<<<<

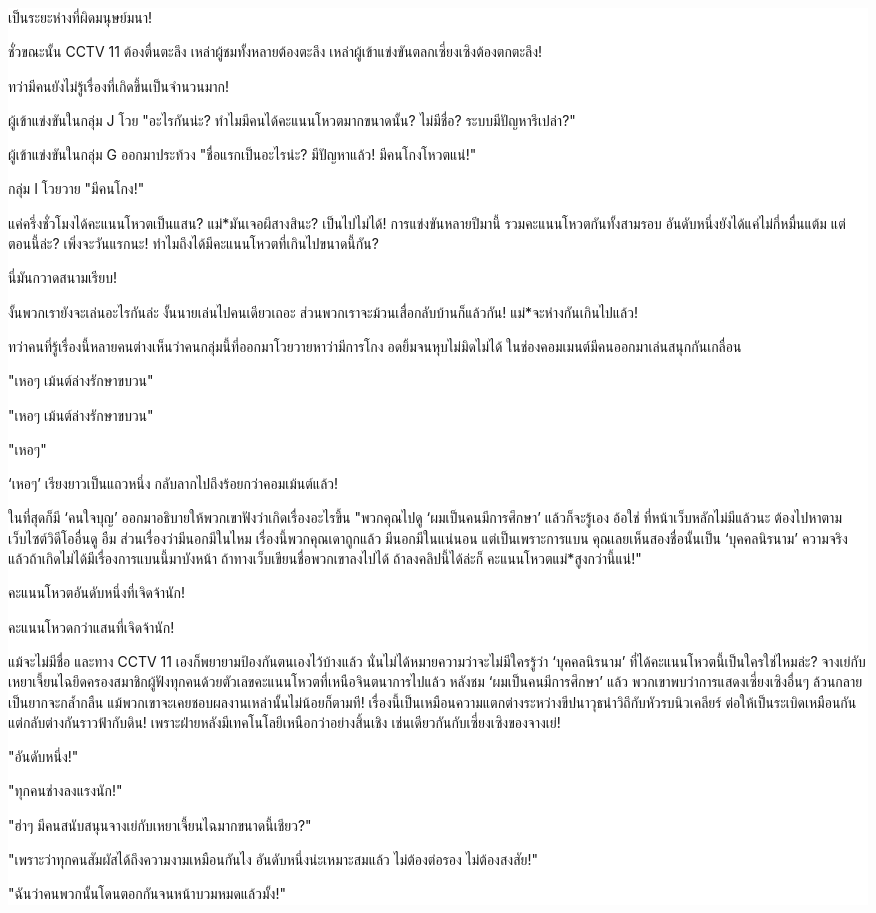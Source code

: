 เป็นระยะห่างที่ผิดมนุษย์มนา!

ชั่วขณะนั้น CCTV 11 ต้องตื่นตะลึง เหล่าผู้ชมทั้งหลายต้องตะลึง เหล่าผู้เข้าแข่งขันตลกเซี่ยงเซิงต้องตกตะลึง!

ทว่ามีคนยังไม่รู้เรื่องที่เกิดขึ้นเป็นจำนวนมาก!

ผู้เข้าแข่งขันในกลุ่ม J โวย "อะไรกันน่ะ? ทำไมมีคนได้คะแนนโหวตมากขนาดนั้น? ไม่มีชื่อ? ระบบมีปัญหารึเปล่า?"

ผู้เข้าแข่งขันในกลุ่ม G ออกมาประท้วง "ชื่อแรกเป็นอะไรน่ะ? มีปัญหาแล้ว! มีคนโกงโหวตแน่!"

กลุ่ม I โวยวาย "มีคนโกง!"

แค่ครึ่งชั่วโมงได้คะแนนโหวตเป็นแสน? แม่*มันเจอผีสางสินะ? เป็นไปไม่ได้! การแข่งขันหลายปีมานี้ รวมคะแนนโหวตกันทั้งสามรอบ อันดับหนึ่งยังได้แค่ไม่กี่หมื่นแต้ม แต่ตอนนี้ล่ะ? เพิ่งจะวันแรกนะ! ทำไมถึงได้มีคะแนนโหวตที่เกินไปขนาดนี้กัน?

นี่มันกวาดสนามเรียบ!

งั้นพวกเรายังจะเล่นอะไรกันล่ะ งั้นนายเล่นไปคนเดียวเถอะ ส่วนพวกเราจะม้วนเสื่อกลับบ้านก็แล้วกัน! แม่*จะห่างกันเกินไปแล้ว!

ทว่าคนที่รู้เรื่องนี้หลายคนต่างเห็นว่าคนกลุ่มนี้ที่ออกมาโวยวายหาว่ามีการโกง อดยิ้มจนหุบไม่มิดไม่ได้ ในช่องคอมเมนต์มีคนออกมาเล่นสนุกกันเกลื่อน

"เหอๆ เม้นต์ล่างรักษาขบวน"

"เหอๆ เม้นต์ล่างรักษาขบวน"

"เหอๆ"

‘เหอๆ’ เรียงยาวเป็นแถวหนึ่ง กลับลากไปถึงร้อยกว่าคอมเม้นต์แล้ว!

ในที่สุดก็มี ‘คนใจบุญ’ ออกมาอธิบายให้พวกเขาฟังว่าเกิดเรื่องอะไรขึ้น "พวกคุณไปดู ‘ผมเป็นคนมีการศึกษา’ แล้วก็จะรู้เอง อ้อใช่ ที่หน้าเว็บหลักไม่มีแล้วนะ ต้องไปหาตามเว็บไซต์วิดีโออื่นดู อืม ส่วนเรื่องว่ามีนอกมีในไหม เรื่องนี้พวกคุณเดาถูกแล้ว มีนอกมีในแน่นอน แต่เป็นเพราะการแบน คุณเลยเห็นสองชื่อนั้นเป็น ‘บุคคลนิรนาม’ ความจริงแล้วถ้าเกิดไม่ได้มีเรื่องการแบนนี้มาบังหน้า ถ้าทางเว็บเขียนชื่อพวกเขาลงไปได้ ถ้าลงคลิปนี้ได้ล่ะก็ คะแนนโหวตแม่*สูงกว่านี้แน่!"

คะแนนโหวตอันดับหนึ่งที่เจิดจ้านัก!

คะแนนโหวดกว่าแสนที่เจิดจ้านัก!

แม้จะไม่มีชื่อ และทาง CCTV 11 เองก็พยายามป้องกันตนเองไว้บ้างแล้ว นั่นไม่ได้หมายความว่าจะไม่มีใครรู้ว่า ‘บุคคลนิรนาม’ ที่ได้คะแนนโหวตนี้เป็นใครใช่ไหมล่ะ? จางเย่กับเหยาเจี้ยนไฉยึดครองสมาชิกผู้ฟังทุกคนด้วยตัวเลขคะแนนโหวตที่เหนือจินตนาการไปแล้ว หลังชม ‘ผมเป็นคนมีการศึกษา’ แล้ว พวกเขาพบว่าการแสดงเซี่ยงเซิงอื่นๆ ล้วนกลายเป็นยากจะกล้ำกลืน แม้พวกเขาจะเคยชอบผลงานเหล่านั้นไม่น้อยก็ตามที! เรื่องนี้เป็นเหมือนความแตกต่างระหว่างขีปนาวุธนำวิถึกับหัวรบนิวเคลียร์ ต่อให้เป็นระเบิดเหมือนกัน แต่กลับต่างกันราวฟ้ากับดิน! เพราะฝ่ายหลังมีเทคโนโลยีเหนือกว่าอย่างสิ้นเชิง เช่นเดียวกันกับเซี่ยงเซิงของจางเย่!

"อันดับหนึ่ง!"

"ทุกคนช่างลงแรงนัก!"

"ฮ่าๆ มีคนสนับสนุนจางเย่กับเหยาเจี้ยนไฉมากขนาดนี้เชียว?"

"เพราะว่าทุกคนสัมผัสได้ถึงความงามเหมือนกันไง อันดับหนึ่งน่ะเหมาะสมแล้ว ไม่ต้องต่อรอง ไม่ต้องสงสัย!"

"ฉันว่าคนพวกนั้นโดนตอกกันจนหน้าบวมหมดแล้วมั้ง!"
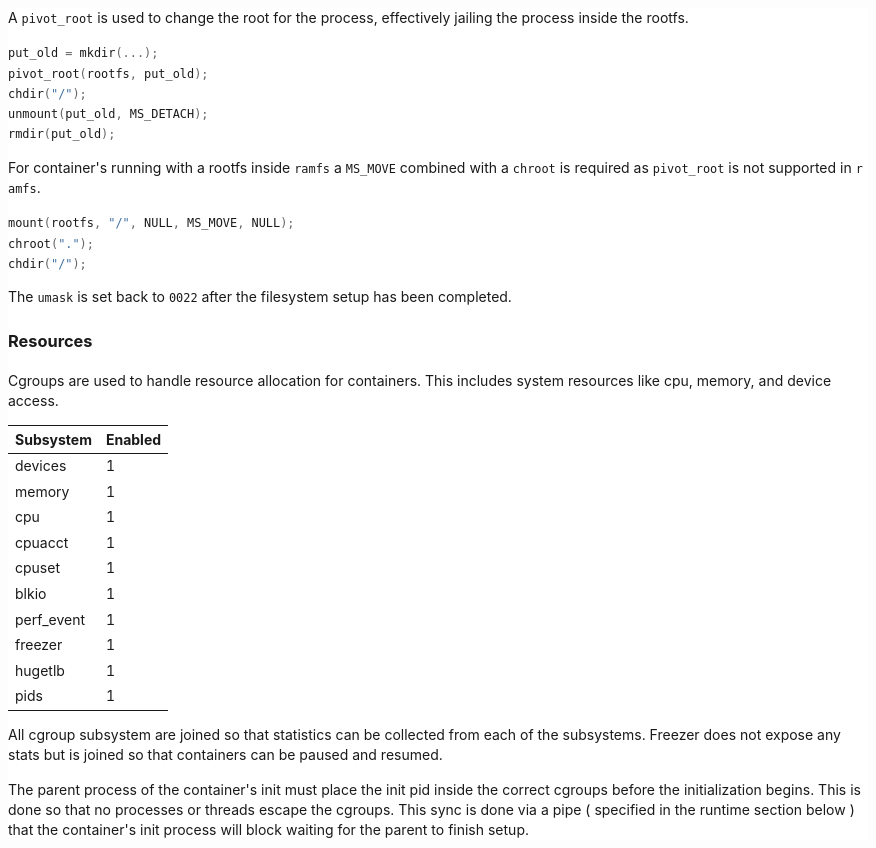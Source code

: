 A `pivot_root` is used to change the root for the process, effectively 
jailing the process inside the rootfs.

```c
put_old = mkdir(...);
pivot_root(rootfs, put_old);
chdir("/");
unmount(put_old, MS_DETACH);
rmdir(put_old);
```

For container's running with a rootfs inside `ramfs` a `MS_MOVE` combined
with a `chroot` is required as `pivot_root` is not supported in `ramfs`.

```c
mount(rootfs, "/", NULL, MS_MOVE, NULL);
chroot(".");
chdir("/");
```

The `umask` is set back to `0022` after the filesystem setup has been completed.

### Resources

Cgroups are used to handle resource allocation for containers.  This includes
system resources like cpu, memory, and device access.

| Subsystem  | Enabled |
| ---------- | ------- |
| devices    | 1       |
| memory     | 1       |
| cpu        | 1       |
| cpuacct    | 1       |
| cpuset     | 1       |
| blkio      | 1       |
| perf_event | 1       |
| freezer    | 1       |
| hugetlb    | 1       |
| pids       | 1       |

All cgroup subsystem are joined so that statistics can be collected from
each of the subsystems.  Freezer does not expose any stats but is joined
so that containers can be paused and resumed.

The parent process of the container's init must place the init pid inside
the correct cgroups before the initialization begins.  This is done so
that no processes or threads escape the cgroups.  This sync is 
done via a pipe ( specified in the runtime section below ) that the container's
init process will block waiting for the parent to finish setup.
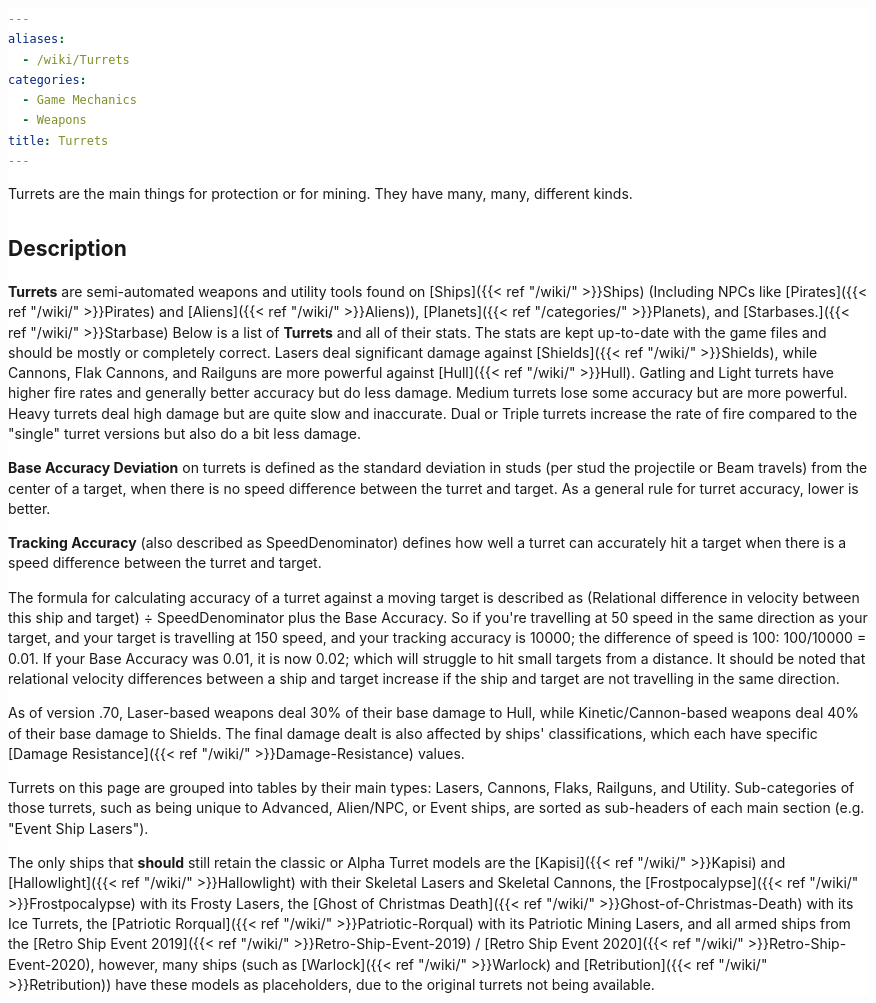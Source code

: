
 ```yaml
---
aliases:
  - /wiki/Turrets
categories:
  - Game Mechanics
  - Weapons
title: Turrets
---
```


Turrets are the main things for protection or for mining. They have many, many, different kinds.

## Description

**Turrets** are semi-automated weapons and utility tools found on [Ships]({{< ref "/wiki/" >}}Ships) (Including NPCs like [Pirates]({{< ref "/wiki/" >}}Pirates) and [Aliens]({{< ref "/wiki/" >}}Aliens)), [Planets]({{< ref "/categories/" >}}Planets), and [Starbases.]({{< ref "/wiki/" >}}Starbase) Below is a list of **Turrets** and all of their stats. The stats are kept up-to-date with the game files and should be mostly or completely correct. Lasers deal significant damage against [Shields]({{< ref "/wiki/" >}}Shields), while Cannons, Flak Cannons, and Railguns are more powerful against [Hull]({{< ref "/wiki/" >}}Hull). Gatling and Light turrets have higher fire rates and generally better accuracy but do less damage. Medium turrets lose some accuracy but are more powerful. Heavy turrets deal high damage but are quite slow and inaccurate. Dual or Triple turrets increase the rate of fire compared to the "single" turret versions but also do a bit less damage.

**Base Accuracy Deviation** on turrets is defined as the standard deviation in studs (per stud the projectile or Beam travels) from the center of a target, when there is no speed difference between the turret and target. As a general rule for turret accuracy, lower is better.

**Tracking Accuracy** (also described as SpeedDenominator) defines how well a turret can accurately hit a target when there is a speed difference between the turret and target.

The formula for calculating accuracy of a turret against a moving target is described as (Relational difference in velocity between this ship and target) ÷ SpeedDenominator plus the Base Accuracy. So if you're travelling at 50 speed in the same direction as your target, and your target is travelling at 150 speed, and your tracking accuracy is 10000; the difference of speed is 100: 100/10000 = 0.01. If your Base Accuracy was 0.01, it is now 0.02; which will struggle to hit small targets from a distance. It should be noted that relational velocity differences between a ship and target increase if the ship and target are not travelling in the same direction.

As of version .70, Laser-based weapons deal 30% of their base damage to Hull, while Kinetic/Cannon-based weapons deal 40% of their base damage to Shields. The final damage dealt is also affected by ships' classifications, which each have specific [Damage Resistance]({{< ref "/wiki/" >}}Damage-Resistance) values.

Turrets on this page are grouped into tables by their main types: Lasers, Cannons, Flaks, Railguns, and Utility. Sub-categories of those turrets, such as being unique to Advanced, Alien/NPC, or Event ships, are sorted as sub-headers of each main section (e.g. "Event Ship Lasers").

The only ships that **should** still retain the classic or Alpha Turret models are the [Kapisi]({{< ref "/wiki/" >}}Kapisi) and [Hallowlight]({{< ref "/wiki/" >}}Hallowlight) with their Skeletal Lasers and Skeletal Cannons, the [Frostpocalypse]({{< ref "/wiki/" >}}Frostpocalypse) with its Frosty Lasers, the [Ghost of Christmas Death]({{< ref "/wiki/" >}}Ghost-of-Christmas-Death) with its Ice Turrets, the [Patriotic Rorqual]({{< ref "/wiki/" >}}Patriotic-Rorqual) with its Patriotic Mining Lasers, and all armed ships from the [Retro Ship Event 2019]({{< ref "/wiki/" >}}Retro-Ship-Event-2019) / [Retro Ship Event 2020]({{< ref "/wiki/" >}}Retro-Ship-Event-2020), however, many ships (such as [Warlock]({{< ref "/wiki/" >}}Warlock) and [Retribution]({{< ref "/wiki/" >}}Retribution)) have these models as placeholders, due to the original turrets not being available.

>>>>

What you give back should be only the lines of the records above, starting at the line with "lower is better." and ending at the line with "a speed difference between the turret and target.", restated word for word.

**Base Accuracy Deviation** on turrets is defined as the standard deviation in studs (per stud the projectile or Beam travels) from the center of a target, when there is no speed difference between the turret and target. As a general rule for turret accuracy, lower is better.

**Tracking Accuracy** (also described as SpeedDenominator) defines how well a turret can accurately hit a target when there is a speed difference between the turret and target.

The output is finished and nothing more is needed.